Итак, слова Макдуфа противоречат словам леди, однако Шекспира это не беспокоит. Ему важна сила воздействия данного монолога, потому-то леди произносит: «Кормила я…» — а Макдуф с тою же целью: «Но Макбет бездетен!»

— Да и вообще, — продолжал Гёте, — не следует мелочно-придирчиво относиться к мазку кисти живописца или к слову поэта.

Напротив, чтобы насладиться произведением искусства, которое создал смелый и свободный дух, мы должны по мере возможности так же смело и свободно подходить к нему.

Глупо было бы из слов Макбета:

Рожай мне только сыновей… —

сделать вывод, что леди — совсем еще юное, никогда не рожавшее создание. Но, пожалуй, еще глупее было бы пойти дальше и требовать, чтобы ее и на сцене изображали молодой.

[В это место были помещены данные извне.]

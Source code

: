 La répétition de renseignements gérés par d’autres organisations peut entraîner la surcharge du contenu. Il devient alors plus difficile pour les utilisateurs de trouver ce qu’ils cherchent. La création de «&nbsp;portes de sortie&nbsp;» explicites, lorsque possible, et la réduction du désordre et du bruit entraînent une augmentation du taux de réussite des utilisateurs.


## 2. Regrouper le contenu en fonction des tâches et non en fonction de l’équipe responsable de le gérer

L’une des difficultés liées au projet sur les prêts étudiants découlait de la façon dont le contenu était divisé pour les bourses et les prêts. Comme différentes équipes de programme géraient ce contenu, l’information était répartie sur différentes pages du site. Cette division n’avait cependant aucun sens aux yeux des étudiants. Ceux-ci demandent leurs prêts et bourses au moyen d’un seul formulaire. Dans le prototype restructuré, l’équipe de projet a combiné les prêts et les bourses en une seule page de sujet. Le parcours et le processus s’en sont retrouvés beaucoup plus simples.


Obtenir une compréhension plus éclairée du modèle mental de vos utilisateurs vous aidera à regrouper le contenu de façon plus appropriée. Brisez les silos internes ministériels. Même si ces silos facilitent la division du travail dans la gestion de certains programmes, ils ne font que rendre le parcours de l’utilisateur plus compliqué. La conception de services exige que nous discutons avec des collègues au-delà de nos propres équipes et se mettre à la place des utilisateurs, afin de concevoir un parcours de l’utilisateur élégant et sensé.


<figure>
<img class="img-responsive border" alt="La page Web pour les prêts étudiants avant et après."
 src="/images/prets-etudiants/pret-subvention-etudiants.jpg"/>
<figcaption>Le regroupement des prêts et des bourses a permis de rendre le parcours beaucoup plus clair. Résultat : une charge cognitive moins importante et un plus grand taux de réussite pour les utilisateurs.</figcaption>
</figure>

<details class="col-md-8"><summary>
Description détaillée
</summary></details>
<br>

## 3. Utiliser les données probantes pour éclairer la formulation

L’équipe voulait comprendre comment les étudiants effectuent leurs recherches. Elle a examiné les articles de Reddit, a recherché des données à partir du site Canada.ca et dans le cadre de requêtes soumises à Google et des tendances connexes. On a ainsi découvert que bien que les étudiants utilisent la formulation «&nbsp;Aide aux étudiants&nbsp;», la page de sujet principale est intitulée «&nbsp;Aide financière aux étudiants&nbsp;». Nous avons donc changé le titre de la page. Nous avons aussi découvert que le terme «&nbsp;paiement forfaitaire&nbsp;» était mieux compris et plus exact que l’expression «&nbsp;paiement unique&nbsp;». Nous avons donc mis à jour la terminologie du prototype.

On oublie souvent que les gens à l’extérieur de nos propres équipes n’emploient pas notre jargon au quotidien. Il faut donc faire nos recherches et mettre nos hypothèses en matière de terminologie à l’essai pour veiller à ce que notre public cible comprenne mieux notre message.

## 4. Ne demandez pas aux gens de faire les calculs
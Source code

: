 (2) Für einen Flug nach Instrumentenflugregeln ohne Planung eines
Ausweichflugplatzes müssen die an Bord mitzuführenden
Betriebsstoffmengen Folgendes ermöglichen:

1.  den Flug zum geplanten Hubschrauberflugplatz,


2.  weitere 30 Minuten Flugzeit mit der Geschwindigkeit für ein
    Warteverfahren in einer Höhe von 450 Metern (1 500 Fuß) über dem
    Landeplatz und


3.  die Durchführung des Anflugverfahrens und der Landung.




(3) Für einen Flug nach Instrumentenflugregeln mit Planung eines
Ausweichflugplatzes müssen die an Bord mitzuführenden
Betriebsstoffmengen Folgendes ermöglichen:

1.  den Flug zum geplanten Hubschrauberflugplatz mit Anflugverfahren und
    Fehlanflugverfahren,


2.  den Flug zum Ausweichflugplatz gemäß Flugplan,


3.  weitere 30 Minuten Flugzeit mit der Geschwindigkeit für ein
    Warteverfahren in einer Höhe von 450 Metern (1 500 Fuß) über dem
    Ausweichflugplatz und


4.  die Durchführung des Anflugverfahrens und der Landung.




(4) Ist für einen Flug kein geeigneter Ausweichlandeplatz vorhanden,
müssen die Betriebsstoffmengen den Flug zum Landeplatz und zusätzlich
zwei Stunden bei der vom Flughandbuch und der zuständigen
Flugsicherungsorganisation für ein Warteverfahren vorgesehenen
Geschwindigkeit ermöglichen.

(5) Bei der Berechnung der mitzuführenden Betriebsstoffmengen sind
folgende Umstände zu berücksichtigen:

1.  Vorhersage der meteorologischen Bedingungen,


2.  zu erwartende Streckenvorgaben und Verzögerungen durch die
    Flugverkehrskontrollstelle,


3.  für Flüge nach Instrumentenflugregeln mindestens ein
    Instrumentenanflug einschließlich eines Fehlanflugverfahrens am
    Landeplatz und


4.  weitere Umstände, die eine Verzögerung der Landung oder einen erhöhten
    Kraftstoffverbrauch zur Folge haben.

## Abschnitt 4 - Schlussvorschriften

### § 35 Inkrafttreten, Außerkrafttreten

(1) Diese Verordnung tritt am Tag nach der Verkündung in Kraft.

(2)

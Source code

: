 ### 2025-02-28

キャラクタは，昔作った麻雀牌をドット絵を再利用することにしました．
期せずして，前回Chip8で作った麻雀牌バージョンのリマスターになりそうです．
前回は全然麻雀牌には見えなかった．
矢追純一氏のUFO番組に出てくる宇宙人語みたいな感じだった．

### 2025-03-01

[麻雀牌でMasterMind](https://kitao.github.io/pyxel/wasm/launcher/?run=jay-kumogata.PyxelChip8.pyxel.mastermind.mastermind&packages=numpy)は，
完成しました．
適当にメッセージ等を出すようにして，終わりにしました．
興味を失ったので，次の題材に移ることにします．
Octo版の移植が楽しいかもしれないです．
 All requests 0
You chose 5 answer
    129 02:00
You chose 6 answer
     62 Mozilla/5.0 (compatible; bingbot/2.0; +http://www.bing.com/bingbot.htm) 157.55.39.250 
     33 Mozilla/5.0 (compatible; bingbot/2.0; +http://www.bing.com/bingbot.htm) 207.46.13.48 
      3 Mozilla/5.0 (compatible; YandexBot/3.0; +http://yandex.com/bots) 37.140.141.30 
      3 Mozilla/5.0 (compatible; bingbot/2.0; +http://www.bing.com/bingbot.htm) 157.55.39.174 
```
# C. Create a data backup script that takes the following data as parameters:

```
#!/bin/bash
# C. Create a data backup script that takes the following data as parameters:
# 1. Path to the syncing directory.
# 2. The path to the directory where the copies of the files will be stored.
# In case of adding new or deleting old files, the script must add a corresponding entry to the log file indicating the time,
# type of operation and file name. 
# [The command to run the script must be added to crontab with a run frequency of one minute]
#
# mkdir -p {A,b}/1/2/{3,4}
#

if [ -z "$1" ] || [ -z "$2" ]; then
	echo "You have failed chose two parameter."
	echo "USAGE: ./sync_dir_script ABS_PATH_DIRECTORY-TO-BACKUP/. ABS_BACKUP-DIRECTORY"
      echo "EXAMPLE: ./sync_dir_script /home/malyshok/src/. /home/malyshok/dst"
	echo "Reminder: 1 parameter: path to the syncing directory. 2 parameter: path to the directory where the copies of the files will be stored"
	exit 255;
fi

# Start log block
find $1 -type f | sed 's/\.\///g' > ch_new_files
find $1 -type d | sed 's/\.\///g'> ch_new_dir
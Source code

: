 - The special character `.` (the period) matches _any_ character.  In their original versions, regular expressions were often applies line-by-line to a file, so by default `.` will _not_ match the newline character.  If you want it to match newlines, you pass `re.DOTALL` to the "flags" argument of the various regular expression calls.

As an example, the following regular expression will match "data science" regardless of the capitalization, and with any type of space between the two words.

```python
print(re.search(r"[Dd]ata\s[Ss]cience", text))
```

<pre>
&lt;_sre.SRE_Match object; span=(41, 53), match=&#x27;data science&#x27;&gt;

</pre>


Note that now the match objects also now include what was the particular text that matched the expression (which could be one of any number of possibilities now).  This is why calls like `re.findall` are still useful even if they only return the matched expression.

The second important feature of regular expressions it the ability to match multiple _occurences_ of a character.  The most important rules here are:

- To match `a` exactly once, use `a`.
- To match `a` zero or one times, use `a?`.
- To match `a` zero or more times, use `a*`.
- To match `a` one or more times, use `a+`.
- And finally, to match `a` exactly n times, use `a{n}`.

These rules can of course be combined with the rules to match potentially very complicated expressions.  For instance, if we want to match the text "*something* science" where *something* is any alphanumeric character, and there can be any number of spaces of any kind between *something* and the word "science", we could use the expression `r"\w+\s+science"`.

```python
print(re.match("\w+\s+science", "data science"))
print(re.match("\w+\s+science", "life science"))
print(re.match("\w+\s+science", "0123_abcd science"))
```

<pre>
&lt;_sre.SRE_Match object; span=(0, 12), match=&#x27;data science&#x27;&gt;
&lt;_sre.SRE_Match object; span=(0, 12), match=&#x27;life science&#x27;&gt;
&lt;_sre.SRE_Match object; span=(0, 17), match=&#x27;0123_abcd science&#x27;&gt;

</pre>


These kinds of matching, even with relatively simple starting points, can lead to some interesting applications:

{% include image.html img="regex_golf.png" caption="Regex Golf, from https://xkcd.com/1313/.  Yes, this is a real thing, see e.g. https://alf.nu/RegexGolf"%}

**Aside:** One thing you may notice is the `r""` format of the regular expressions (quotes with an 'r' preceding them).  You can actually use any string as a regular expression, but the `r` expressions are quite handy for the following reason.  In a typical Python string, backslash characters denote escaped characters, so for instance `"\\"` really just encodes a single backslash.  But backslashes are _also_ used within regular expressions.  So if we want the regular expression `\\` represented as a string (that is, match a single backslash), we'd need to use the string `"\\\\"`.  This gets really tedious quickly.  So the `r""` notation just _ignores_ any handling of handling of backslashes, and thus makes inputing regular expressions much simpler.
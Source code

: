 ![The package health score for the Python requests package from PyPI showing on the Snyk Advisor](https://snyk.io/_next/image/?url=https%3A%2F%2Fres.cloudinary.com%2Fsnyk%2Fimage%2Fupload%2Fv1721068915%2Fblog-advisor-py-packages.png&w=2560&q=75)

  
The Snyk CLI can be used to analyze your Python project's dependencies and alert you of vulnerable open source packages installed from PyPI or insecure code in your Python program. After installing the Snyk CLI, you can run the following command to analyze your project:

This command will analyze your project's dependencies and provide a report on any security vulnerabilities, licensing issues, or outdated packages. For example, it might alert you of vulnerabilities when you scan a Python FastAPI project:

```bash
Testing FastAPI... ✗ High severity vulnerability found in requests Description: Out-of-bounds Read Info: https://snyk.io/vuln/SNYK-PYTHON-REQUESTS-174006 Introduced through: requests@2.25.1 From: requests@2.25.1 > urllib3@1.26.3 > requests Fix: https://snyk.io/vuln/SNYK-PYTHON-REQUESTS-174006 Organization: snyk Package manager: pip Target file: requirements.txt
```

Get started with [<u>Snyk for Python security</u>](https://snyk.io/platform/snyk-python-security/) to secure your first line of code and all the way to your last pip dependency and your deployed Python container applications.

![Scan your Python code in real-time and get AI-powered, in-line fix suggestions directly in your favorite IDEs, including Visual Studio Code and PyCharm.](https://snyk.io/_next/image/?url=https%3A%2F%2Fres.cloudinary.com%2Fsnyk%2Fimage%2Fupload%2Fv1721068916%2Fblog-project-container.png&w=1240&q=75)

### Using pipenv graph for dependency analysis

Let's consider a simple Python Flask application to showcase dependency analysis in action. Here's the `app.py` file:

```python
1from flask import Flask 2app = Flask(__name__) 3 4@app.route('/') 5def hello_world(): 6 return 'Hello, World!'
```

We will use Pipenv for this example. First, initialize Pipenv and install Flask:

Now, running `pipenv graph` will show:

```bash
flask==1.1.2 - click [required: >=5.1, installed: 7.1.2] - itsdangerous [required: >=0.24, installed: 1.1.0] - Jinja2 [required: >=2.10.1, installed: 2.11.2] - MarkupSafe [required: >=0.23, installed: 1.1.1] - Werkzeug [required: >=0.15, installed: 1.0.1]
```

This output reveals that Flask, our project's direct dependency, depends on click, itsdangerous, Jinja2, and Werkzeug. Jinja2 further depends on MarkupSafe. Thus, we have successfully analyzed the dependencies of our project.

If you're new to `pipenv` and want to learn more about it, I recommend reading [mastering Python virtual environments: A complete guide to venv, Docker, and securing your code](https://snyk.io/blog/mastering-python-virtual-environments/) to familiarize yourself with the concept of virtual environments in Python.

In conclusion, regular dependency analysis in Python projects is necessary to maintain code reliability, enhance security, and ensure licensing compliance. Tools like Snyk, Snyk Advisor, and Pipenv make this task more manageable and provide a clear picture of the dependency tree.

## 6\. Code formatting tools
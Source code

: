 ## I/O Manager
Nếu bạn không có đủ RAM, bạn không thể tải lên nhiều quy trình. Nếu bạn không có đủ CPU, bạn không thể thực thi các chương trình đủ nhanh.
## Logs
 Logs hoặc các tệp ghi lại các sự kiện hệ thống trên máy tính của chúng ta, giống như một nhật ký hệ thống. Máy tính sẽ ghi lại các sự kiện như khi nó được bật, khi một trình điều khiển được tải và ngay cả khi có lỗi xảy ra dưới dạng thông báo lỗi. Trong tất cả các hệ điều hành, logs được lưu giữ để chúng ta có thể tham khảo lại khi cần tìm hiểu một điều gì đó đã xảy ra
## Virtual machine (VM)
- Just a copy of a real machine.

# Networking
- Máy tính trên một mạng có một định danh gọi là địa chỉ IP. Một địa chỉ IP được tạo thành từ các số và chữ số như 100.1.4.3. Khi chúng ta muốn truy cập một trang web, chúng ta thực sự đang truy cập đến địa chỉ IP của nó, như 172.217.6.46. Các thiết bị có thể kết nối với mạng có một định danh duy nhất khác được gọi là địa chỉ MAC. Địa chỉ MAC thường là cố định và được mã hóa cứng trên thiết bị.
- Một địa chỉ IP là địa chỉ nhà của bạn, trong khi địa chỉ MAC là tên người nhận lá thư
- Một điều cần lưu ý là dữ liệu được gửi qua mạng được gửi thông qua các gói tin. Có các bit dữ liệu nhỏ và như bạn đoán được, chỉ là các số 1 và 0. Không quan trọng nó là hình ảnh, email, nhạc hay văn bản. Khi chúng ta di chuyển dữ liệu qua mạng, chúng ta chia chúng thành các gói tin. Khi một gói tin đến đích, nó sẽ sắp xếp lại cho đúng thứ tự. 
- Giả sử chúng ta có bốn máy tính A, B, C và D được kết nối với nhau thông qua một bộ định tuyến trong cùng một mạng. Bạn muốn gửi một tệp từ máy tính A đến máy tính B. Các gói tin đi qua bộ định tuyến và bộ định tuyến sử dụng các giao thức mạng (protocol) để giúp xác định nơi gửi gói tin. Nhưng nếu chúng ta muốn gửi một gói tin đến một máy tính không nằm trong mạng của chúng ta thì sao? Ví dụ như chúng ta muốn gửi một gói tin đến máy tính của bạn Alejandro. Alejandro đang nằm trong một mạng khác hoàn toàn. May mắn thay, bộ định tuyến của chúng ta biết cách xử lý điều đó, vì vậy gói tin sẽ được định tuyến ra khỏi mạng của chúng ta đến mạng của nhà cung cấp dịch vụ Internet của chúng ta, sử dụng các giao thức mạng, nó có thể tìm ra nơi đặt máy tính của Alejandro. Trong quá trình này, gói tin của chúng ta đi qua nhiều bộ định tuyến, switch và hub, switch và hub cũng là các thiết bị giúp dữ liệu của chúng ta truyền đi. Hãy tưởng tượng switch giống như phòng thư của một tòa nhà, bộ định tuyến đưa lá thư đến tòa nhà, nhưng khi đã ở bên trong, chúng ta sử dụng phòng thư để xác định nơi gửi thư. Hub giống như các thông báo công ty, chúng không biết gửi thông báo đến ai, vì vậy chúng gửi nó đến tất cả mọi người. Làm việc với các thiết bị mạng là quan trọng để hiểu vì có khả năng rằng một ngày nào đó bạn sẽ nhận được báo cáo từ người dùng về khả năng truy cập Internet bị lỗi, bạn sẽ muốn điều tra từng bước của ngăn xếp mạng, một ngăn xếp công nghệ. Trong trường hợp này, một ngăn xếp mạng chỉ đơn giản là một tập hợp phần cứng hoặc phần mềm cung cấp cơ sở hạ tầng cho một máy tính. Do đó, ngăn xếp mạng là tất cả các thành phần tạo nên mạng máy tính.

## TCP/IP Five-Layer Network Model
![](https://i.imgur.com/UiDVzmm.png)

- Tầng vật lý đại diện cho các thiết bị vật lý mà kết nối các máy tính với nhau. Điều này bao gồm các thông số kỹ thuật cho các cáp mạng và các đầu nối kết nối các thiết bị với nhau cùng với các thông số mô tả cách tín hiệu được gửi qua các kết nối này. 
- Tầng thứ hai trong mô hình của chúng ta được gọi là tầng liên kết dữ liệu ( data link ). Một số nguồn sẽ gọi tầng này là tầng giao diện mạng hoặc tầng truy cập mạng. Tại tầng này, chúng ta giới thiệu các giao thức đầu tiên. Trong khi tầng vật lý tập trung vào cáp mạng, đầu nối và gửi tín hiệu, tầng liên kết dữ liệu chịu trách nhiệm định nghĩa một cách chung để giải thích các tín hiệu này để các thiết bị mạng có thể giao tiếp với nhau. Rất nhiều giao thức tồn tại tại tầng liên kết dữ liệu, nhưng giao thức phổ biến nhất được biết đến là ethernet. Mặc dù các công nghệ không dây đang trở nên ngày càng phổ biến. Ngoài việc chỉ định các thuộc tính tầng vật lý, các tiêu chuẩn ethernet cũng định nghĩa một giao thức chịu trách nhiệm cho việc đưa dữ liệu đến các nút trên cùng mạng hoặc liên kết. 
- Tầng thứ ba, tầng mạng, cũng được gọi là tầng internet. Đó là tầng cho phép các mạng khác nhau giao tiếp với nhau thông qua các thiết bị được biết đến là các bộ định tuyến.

Шекспир вложил в уста Макбета эти слова отнюдь не для доказательства молодости леди; они, как и упомянутые слова ее и Макдуфа, преследуют цель чисто риторическую и доказывают только, что Шекспир всякий раз заставляет своих персонажей говорить то, что наиболее уместно, действенно и хорошо в данном случае, пренебрегая тем, что их слова вступают в мнимое противоречие со сказанным ранее или позднее.

Вряд ли Шекспир вообще думал, что его пьесы, отпечатанные типографскими литерами, предстанут перед читателем, что в них можно будет пересчитать и сопоставить строчки. Когда он писал, перед глазами у него была сцена. Свои творения он видел живыми, подвижными, быстро протекающими перед взором и слухом зрителя, которые, однако, нельзя настолько удержать в памяти, чтобы подвергнуть их мелочной критике.

Ему важно было одно: моментальное впечатление.

Вторник, 24 апреля 1827 г.

Здесь Август Вильгельм фон Шлегель. Перед обедом Гёте ездил с ним кататься вокруг Вебихта, а вечером устроил в его честь торжественное чаепитие, на которое был приглашен и спутник последнего — доктор Лассен. Поскольку на чаепитии присутствовали едва ли не все веймарцы с именем и положением в обществе, то сутолока в комнатах Гёте была изрядная. Господина фон Шлегеля обступили дамы, он им показывал узенькие свитки с изображениями индийских божеств, а также полный текст двух индийских поэм, в которых, кроме него самого и доктора Лассена, надо думать, никто ни слова не понял. Шлегель был одет очень щеголевато и выглядел до того молодым и цветущим, что кое-кто из присутствующих заподозрил его в применении косметики.

Гёте отвел меня к окну.

— Ну, как вам все это нравится?

— Да, в общем, как всегда, — ответил я.

— Конечно, кое в чем он не мужчина, — продолжал Гёте, — но его волей-неволей приходится ценить за многосторонние познания и немалые заслуги перед наукой.

Среда, 25 апреля 1827 г.

Обедал у Гёте с господином доктором Лассеном. Шлегель сегодня снова на званом обеде при дворе. Лассен обнаружил недюжинное знание индийской поэзии, что было приятно Гёте, так как до известной степени могло восполнить его собственные пробелы в этой области.

Вечером я снова зашел к нему на несколько минут. Гёте сказал, что несколько часов тому назад у него побывал Шлегель и у них состоялась весьма значительная беседа об истории и литературе, оказавшаяся для него достаточно поучительной.

— Надо только не требовать, чтобы на терновнике вырос виноград, а на осоте винные ягоды, и тогда все будет в полнейшем порядке, — добавил Гёте.

Четверг, 3 мая 1827 г.

Отзыв господина Ампера на удачный перевод драматических произведений Гёте, сделанный Штапфером, был опубликован в прошлогоднем выпуске «Глоб», выходящем в Париже. Этот не менее примечательный отзыв так порадовал Гёте, что в разговорах он часто возвращался к нему с неизменной и горячей признательностью.